**EXERCISE INSTRUCTIONS**
Produce a verbatim copy of the records, and keep the images out of it.

Dataset entries
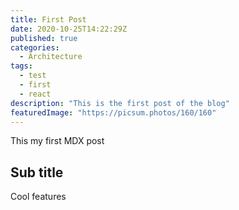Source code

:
 ```yaml
---
title: First Post
date: 2020-10-25T14:22:29Z
published: true
categories:
  - Architecture
tags:
  - test
  - first
  - react
description: "This is the first post of the blog"
featuredImage: "https://picsum.photos/160/160"
---
```


This my first MDX post

## Sub title

Cool features
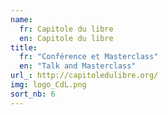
 ```yaml
---
name:
  fr: Capitole du libre
  en: Capitole du libre
title:
  fr: "Conférence et Masterclass"
  en: "Talk and Masterclass"
url_: http://capitoledulibre.org/
img: logo_CdL.png
sort_nb: 6
---
```

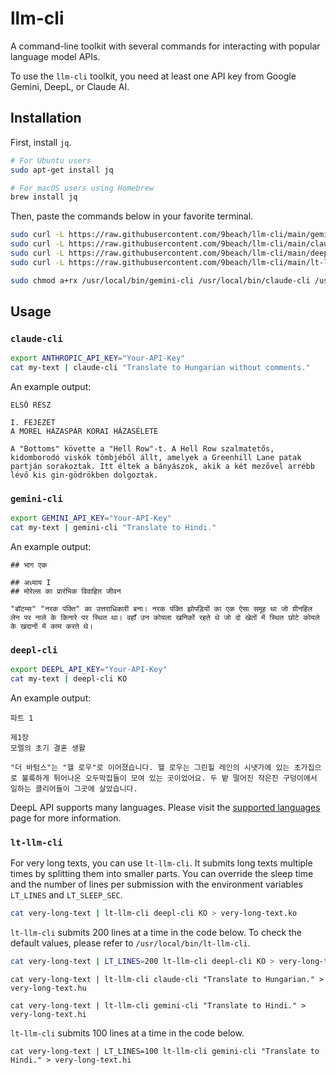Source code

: # llm-cli

A command-line toolkit with several commands for interacting with popular language model APIs.

To use the `llm-cli` toolkit, you need at least one API key from Google Gemini, DeepL, or Claude AI.

## Installation

First, install `jq`.

```sh
# For Ubuntu users
sudo apt-get install jq

# For macOS users using Homebrew
brew install jq
```

Then, paste the commands below in your favorite terminal.

```sh
sudo curl -L https://raw.githubusercontent.com/9beach/llm-cli/main/gemini-cli -o /usr/local/bin/gemini-cli
sudo curl -L https://raw.githubusercontent.com/9beach/llm-cli/main/claude-cli -o /usr/local/bin/claude-cli
sudo curl -L https://raw.githubusercontent.com/9beach/llm-cli/main/deepl-cli -o /usr/local/bin/deepl-cli
sudo curl -L https://raw.githubusercontent.com/9beach/llm-cli/main/lt-llm-cli -o /usr/local/bin/lt-llm-cli

sudo chmod a+rx /usr/local/bin/gemini-cli /usr/local/bin/claude-cli /usr/local/bin/deepl-cli /usr/local/bin/lt-llm-cli
```

## Usage

### `claude-cli`

```sh
export ANTHROPIC_API_KEY="Your-API-Key"
cat my-text | claude-cli "Translate to Hungarian without comments."
```

An example output:

```text
ELSŐ RÉSZ

I. FEJEZET
A MOREL HÁZASPÁR KORAI HÁZASÉLETE

A "Bottoms" követte a "Hell Row"-t. A Hell Row szalmatetős, kidomborodó viskók tömbjéből állt, amelyek a Greenhill Lane patak partján sorakoztak. Itt éltek a bányászok, akik a két mezővel arrébb lévő kis gin-gödrökben dolgoztak.
```

### `gemini-cli`

```sh
export GEMINI_API_KEY="Your-API-Key"
cat my-text | gemini-cli "Translate to Hindi."
```

An example output:

```text
## भाग एक

## अध्याय I
## मोरेल्स का प्रारंभिक विवाहित जीवन

"बॉटम्स" "नरक पंक्ति" का उत्तराधिकारी बना। नरक पंक्ति झोपड़ियों का एक ऐसा समूह था जो ग्रीनहिल लेन पर नाले के किनारे पर स्थित था। वहाँ उन कोयला खनिकों रहते थे जो दो खेतों में स्थित छोटे कोयले के खदानों में काम करते थे।
```

### `deepl-cli`

```sh
export DEEPL_API_KEY="Your-API-Key"
cat my-text | deepl-cli KO
```

An example output:

```text
파트 1

제1장
모렐의 초기 결혼 생활

"더 바텀스"는 "헬 로우"로 이어졌습니다. 헬 로우는 그린힐 레인의 시냇가에 있는 초가집으로 불룩하게 튀어나온 오두막집들이 모여 있는 곳이었어요. 두 밭 떨어진 작은진 구덩이에서 일하는 콜리어들이 그곳에 살았습니다.
```

DeepL API supports many languages. Please visit the [supported languages](https://developers.deepl.com/docs/resources/supported-languages) page for more information.

### `lt-llm-cli`

For very long texts, you can use `lt-llm-cli`. It submits long texts multiple times by splitting them into smaller parts. You can override the sleep time and the number of lines per submission with the environment variables `LT_LINES` and `LT_SLEEP_SEC`.

```sh
cat very-long-text | lt-llm-cli deepl-cli KO > very-long-text.ko
```

`lt-llm-cli` submits 200 lines at a time in the code below. To check the default values, please refer to `/usr/local/bin/lt-llm-cli`.

```sh
cat very-long-text | LT_LINES=200 lt-llm-cli deepl-cli KO > very-long-text.ko
```

```text
cat very-long-text | lt-llm-cli claude-cli "Translate to Hungarian." > very-long-text.hu
```

```text
cat very-long-text | lt-llm-cli gemini-cli "Translate to Hindi." > very-long-text.hi
```

`lt-llm-cli` submits 100 lines at a time in the code below.

```text
cat very-long-text | LT_LINES=100 lt-llm-cli gemini-cli "Translate to Hindi." > very-long-text.hi
```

**ANSWER FOR THIS EXERCISE**
Source code

:
 ```yaml
---
title: First Post
date: 2020-10-25T14:22:29Z
published: true
categories:
  - Architecture
tags:
  - test
  - first
  - react
description: "This is the first post of the blog"
featuredImage: "https://picsum.photos/160/160"
---
```


This my first MDX post

## Sub title

Cool features
 ```yaml
---
name:
  fr: Capitole du libre
  en: Capitole du libre
title:
  fr: "Conférence et Masterclass"
  en: "Talk and Masterclass"
url_: http://capitoledulibre.org/
img: logo_CdL.png
sort_nb: 6
---
```

Source code

: # llm-cli

A command-line toolkit with several commands for interacting with popular language model APIs.

To use the `llm-cli` toolkit, you need at least one API key from Google Gemini, DeepL, or Claude AI.

## Installation

First, install `jq`.

```sh
# For Ubuntu users
sudo apt-get install jq

# For macOS users using Homebrew
brew install jq
```

Then, paste the commands below in your favorite terminal.

```sh
sudo curl -L https://raw.githubusercontent.com/9beach/llm-cli/main/gemini-cli -o /usr/local/bin/gemini-cli
sudo curl -L https://raw.githubusercontent.com/9beach/llm-cli/main/claude-cli -o /usr/local/bin/claude-cli
sudo curl -L https://raw.githubusercontent.com/9beach/llm-cli/main/deepl-cli -o /usr/local/bin/deepl-cli
sudo curl -L https://raw.githubusercontent.com/9beach/llm-cli/main/lt-llm-cli -o /usr/local/bin/lt-llm-cli

sudo chmod a+rx /usr/local/bin/gemini-cli /usr/local/bin/claude-cli /usr/local/bin/deepl-cli /usr/local/bin/lt-llm-cli
```

## Usage

### `claude-cli`

```sh
export ANTHROPIC_API_KEY="Your-API-Key"
cat my-text | claude-cli "Translate to Hungarian without comments."
```

An example output:

```text
ELSŐ RÉSZ

I. FEJEZET
A MOREL HÁZASPÁR KORAI HÁZASÉLETE

A "Bottoms" követte a "Hell Row"-t. A Hell Row szalmatetős, kidomborodó viskók tömbjéből állt, amelyek a Greenhill Lane patak partján sorakoztak. Itt éltek a bányászok, akik a két mezővel arrébb lévő kis gin-gödrökben dolgoztak.
```

### `gemini-cli`

```sh
export GEMINI_API_KEY="Your-API-Key"
cat my-text | gemini-cli "Translate to Hindi."
```

An example output:

```text
## भाग एक

## अध्याय I
## मोरेल्स का प्रारंभिक विवाहित जीवन

"बॉटम्स" "नरक पंक्ति" का उत्तराधिकारी बना। नरक पंक्ति झोपड़ियों का एक ऐसा समूह था जो ग्रीनहिल लेन पर नाले के किनारे पर स्थित था। वहाँ उन कोयला खनिकों रहते थे जो दो खेतों में स्थित छोटे कोयले के खदानों में काम करते थे।
```

### `deepl-cli`

```sh
export DEEPL_API_KEY="Your-API-Key"
cat my-text | deepl-cli KO
```

An example output:

```text
파트 1

제1장
모렐의 초기 결혼 생활

"더 바텀스"는 "헬 로우"로 이어졌습니다. 헬 로우는 그린힐 레인의 시냇가에 있는 초가집으로 불룩하게 튀어나온 오두막집들이 모여 있는 곳이었어요. 두 밭 떨어진 작은진 구덩이에서 일하는 콜리어들이 그곳에 살았습니다.
```

DeepL API supports many languages. Please visit the [supported languages](https://developers.deepl.com/docs/resources/supported-languages) page for more information.

### `lt-llm-cli`

For very long texts, you can use `lt-llm-cli`. It submits long texts multiple times by splitting them into smaller parts. You can override the sleep time and the number of lines per submission with the environment variables `LT_LINES` and `LT_SLEEP_SEC`.

```sh
cat very-long-text | lt-llm-cli deepl-cli KO > very-long-text.ko
```

`lt-llm-cli` submits 200 lines at a time in the code below. To check the default values, please refer to `/usr/local/bin/lt-llm-cli`.

```sh
cat very-long-text | LT_LINES=200 lt-llm-cli deepl-cli KO > very-long-text.ko
```

```text
cat very-long-text | lt-llm-cli claude-cli "Translate to Hungarian." > very-long-text.hu
```

```text
cat very-long-text | lt-llm-cli gemini-cli "Translate to Hindi." > very-long-text.hi
```

`lt-llm-cli` submits 100 lines at a time in the code below.

```text
cat very-long-text | LT_LINES=100 lt-llm-cli gemini-cli "Translate to Hindi." > very-long-text.hi
```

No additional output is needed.